Ich wusste nicht, warum ich so erleichtert war, ihn zu sehen. In einem schwarzen Hoodie und einer lockeren Jogginghose stand er vor meiner Tür und blickte mich aus wachen Augen an.
»Alles okay hier, Bluey?«, fragte er mit einem leichten Lächeln.
»Ja. Klar. Warum?« Ich glaube, ich war noch nie besonders gut im Lügen. Wenn ich früher, vor ein paar Kapiteln, etwas anderes gesagt haben sollte - ja, da habe ich dann gelogen. Wenn ihr mir das geglaubt hat, ändere ich meine Meinung und kann gut lügen.
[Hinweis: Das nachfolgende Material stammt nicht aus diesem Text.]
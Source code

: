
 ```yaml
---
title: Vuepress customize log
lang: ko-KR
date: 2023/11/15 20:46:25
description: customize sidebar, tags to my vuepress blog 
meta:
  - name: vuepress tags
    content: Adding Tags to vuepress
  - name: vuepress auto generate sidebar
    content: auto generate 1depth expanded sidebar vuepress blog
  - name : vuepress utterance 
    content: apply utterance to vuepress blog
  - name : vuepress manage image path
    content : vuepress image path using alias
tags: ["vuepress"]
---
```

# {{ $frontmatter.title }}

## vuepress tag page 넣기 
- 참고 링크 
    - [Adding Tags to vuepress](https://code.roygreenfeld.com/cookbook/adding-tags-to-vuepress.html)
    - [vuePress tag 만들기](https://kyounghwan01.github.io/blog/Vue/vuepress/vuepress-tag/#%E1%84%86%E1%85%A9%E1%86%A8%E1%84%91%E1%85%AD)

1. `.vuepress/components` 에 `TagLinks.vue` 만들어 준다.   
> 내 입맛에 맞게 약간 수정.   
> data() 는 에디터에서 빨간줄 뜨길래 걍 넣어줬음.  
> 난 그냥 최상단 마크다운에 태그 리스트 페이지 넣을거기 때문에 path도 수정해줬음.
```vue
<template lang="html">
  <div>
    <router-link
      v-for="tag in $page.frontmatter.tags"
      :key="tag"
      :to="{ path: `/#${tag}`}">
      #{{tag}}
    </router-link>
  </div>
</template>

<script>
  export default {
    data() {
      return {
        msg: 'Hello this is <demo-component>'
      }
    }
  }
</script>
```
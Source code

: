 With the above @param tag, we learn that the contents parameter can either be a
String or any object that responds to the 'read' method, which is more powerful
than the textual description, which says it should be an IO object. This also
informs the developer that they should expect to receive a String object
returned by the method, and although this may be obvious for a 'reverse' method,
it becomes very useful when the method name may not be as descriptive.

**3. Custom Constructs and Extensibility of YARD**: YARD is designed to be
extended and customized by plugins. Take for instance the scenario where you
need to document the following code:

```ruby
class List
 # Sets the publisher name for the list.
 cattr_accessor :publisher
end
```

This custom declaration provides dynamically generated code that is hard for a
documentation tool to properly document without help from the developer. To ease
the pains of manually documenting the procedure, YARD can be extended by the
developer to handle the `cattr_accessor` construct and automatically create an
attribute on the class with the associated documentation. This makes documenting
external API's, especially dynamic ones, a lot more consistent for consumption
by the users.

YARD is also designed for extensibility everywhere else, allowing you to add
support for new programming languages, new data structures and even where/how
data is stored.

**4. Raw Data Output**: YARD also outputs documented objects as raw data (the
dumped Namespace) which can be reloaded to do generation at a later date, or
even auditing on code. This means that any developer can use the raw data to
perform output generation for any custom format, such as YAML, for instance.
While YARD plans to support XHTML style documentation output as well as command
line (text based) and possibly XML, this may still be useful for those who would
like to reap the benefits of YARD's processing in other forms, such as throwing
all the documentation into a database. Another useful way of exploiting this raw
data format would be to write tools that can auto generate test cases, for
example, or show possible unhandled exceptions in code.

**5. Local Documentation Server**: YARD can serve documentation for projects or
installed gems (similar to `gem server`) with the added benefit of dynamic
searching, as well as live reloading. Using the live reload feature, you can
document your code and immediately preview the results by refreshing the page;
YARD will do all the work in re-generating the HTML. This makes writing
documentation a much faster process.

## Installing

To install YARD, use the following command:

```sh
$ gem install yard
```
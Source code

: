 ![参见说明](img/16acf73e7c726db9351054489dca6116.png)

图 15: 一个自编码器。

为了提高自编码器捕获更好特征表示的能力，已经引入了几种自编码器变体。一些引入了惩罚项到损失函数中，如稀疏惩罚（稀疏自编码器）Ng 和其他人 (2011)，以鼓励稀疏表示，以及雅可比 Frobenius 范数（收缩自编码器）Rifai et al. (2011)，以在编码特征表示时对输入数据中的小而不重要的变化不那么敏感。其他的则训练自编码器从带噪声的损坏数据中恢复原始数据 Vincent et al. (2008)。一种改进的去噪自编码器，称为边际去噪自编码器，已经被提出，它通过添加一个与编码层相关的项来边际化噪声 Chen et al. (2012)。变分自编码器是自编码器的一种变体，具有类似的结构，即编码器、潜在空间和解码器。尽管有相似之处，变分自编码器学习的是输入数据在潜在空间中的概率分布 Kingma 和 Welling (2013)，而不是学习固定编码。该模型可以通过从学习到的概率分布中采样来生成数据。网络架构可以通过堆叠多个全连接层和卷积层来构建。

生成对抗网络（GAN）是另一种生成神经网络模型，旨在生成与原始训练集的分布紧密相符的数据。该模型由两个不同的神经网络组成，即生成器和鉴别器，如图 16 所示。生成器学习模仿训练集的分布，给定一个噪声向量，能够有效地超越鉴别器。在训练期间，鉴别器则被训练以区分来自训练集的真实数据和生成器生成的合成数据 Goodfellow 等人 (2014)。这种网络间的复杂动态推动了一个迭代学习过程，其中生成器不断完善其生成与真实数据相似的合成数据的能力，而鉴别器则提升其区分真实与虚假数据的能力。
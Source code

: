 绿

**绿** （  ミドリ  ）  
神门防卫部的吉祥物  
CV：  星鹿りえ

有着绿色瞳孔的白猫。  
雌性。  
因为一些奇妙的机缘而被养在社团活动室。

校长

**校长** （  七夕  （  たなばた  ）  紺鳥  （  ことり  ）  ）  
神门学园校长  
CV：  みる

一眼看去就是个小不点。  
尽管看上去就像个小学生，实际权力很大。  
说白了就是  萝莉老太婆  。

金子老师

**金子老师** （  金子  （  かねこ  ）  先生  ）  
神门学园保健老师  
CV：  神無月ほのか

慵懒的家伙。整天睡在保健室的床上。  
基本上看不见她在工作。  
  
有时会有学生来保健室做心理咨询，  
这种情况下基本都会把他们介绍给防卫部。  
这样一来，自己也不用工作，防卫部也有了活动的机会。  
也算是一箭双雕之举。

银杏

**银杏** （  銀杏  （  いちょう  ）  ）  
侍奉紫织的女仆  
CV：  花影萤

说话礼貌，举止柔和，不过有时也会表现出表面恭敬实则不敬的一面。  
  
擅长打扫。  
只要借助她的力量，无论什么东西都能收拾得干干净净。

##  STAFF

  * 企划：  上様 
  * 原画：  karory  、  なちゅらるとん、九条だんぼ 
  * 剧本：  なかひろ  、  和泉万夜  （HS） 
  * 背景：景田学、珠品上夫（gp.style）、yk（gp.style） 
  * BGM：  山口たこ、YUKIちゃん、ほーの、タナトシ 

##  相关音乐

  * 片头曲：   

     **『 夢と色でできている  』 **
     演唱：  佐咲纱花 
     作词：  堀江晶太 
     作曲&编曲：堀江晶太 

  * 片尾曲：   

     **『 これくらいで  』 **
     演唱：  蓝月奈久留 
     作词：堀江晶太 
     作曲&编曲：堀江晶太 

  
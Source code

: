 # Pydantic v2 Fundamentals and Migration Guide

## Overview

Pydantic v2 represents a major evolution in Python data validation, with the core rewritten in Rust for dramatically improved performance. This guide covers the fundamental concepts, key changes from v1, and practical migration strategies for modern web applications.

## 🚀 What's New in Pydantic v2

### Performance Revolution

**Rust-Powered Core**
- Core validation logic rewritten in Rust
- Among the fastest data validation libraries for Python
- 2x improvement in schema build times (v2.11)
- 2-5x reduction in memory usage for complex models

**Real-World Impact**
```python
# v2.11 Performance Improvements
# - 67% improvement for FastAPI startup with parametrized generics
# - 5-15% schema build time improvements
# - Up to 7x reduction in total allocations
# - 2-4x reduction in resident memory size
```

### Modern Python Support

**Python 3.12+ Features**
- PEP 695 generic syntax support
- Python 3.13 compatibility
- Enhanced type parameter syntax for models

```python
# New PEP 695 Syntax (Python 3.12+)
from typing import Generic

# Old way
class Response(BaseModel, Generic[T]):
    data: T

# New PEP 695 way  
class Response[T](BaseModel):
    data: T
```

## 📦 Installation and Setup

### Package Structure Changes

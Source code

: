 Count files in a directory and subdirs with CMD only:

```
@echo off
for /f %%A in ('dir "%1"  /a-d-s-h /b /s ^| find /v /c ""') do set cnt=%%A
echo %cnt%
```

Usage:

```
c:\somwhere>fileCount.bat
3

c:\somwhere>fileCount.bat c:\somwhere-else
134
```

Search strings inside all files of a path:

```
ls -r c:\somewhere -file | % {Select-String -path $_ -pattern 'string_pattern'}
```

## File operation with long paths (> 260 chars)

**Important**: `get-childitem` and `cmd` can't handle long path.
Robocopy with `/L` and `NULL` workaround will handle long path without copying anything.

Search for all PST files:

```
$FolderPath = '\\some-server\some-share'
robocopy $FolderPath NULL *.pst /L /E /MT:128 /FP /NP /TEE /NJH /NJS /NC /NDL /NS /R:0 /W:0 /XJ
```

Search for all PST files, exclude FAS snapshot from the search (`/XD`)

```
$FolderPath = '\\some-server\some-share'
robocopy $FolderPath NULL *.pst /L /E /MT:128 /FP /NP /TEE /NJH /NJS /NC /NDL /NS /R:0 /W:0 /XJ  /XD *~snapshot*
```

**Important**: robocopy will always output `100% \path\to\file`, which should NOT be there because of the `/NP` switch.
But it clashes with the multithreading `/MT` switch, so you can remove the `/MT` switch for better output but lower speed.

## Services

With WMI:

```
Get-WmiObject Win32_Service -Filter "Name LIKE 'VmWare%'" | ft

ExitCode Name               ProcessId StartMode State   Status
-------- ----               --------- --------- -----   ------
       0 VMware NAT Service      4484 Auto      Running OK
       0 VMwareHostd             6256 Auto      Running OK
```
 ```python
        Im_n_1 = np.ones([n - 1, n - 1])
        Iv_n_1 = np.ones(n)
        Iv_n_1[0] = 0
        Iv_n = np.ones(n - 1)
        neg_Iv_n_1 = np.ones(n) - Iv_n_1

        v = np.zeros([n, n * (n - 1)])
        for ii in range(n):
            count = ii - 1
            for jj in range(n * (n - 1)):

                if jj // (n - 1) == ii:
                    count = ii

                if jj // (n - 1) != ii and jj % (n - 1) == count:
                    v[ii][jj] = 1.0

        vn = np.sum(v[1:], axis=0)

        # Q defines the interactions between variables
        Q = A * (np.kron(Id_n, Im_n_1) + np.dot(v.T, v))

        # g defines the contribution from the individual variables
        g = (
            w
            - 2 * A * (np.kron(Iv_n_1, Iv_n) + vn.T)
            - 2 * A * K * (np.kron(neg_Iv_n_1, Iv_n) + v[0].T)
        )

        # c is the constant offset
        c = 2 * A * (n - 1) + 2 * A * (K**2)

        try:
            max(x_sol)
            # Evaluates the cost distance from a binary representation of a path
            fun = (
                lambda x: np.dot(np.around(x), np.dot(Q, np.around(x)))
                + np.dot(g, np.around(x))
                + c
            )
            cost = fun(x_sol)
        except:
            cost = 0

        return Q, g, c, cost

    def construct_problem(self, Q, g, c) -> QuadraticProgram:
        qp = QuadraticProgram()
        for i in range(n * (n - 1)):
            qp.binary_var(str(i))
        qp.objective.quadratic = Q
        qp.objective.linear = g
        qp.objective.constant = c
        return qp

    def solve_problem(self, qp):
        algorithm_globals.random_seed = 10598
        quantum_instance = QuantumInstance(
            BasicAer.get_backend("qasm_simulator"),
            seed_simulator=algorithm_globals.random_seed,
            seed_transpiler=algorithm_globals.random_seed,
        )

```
»Hier hört man jedes kleinste Geräusch. Komm schon, sag die Wahrheit.«
Ich versuchte, ihm die Sicht zu unserer Wohnung zu versperren. Die Wahrheit - tja, die Wahrheit war, dass ich mich in Igel verliebt hatte, ihm vertraut hatte, wieder enttäuscht worden war und Dallas und Greeny dafür hasste, dass sie ... Was genau war eigentlich passiert? Ich konnte mir nicht vorstellen, dass Igel aus eigenem Antrieb getrunken hatte, aber was wusste ich schon? Ich war noch nie betrunken gewesen; vielleicht fühlte es sich ja wirklich gut an.
Shadow seufzte und fuhr sich mit einer Hand durch sein goldbraunes Haar. Das schwache Licht im Treppenhaus verlieh seinen Augen einen bernsteinfarbenen Glanz.
»Willst du kurz runter zu mir und Xander, Bluey?«, fragte er dann mit seinem üblichen warmen Lächeln. »Ich möchte dir etwas zeigen.«
Ich zögerte. Was meinte Shadow damit? Doch dann gab ich der Neugier in mir nach und nickte langsam. »Gut, wie du willst.«

Shadow schloss die Tür auf. Ihre Wohnungstür funktionierte, im Gegensatz zu der unseren. Xander schien nicht da zu sein, jedenfalls konnte ich ihn weder in dem kleinen, engen Flur, noch in dem gemütlich wirkenden Wohnzimmer entdecken, in dem eine Lampe warmes, heimeliges Licht verströmte und ein paar Duftkerzen standen.
Schließlich kamen wir zu einem Zimmer, mit einer vollkommen kahlen Tür. Alles hier schien mit Bildern zugeklebt sein: die Wohnzimmertür, Schlafzimmertür, Küchentür, selbst die Tür, die zur Toilette führte. Das glich die farblos weißen Wände aus.
Diese Tür dagegen wirkte dunkel, leer, aber als Shadow sie öffnete, verschlug es mir den Atem.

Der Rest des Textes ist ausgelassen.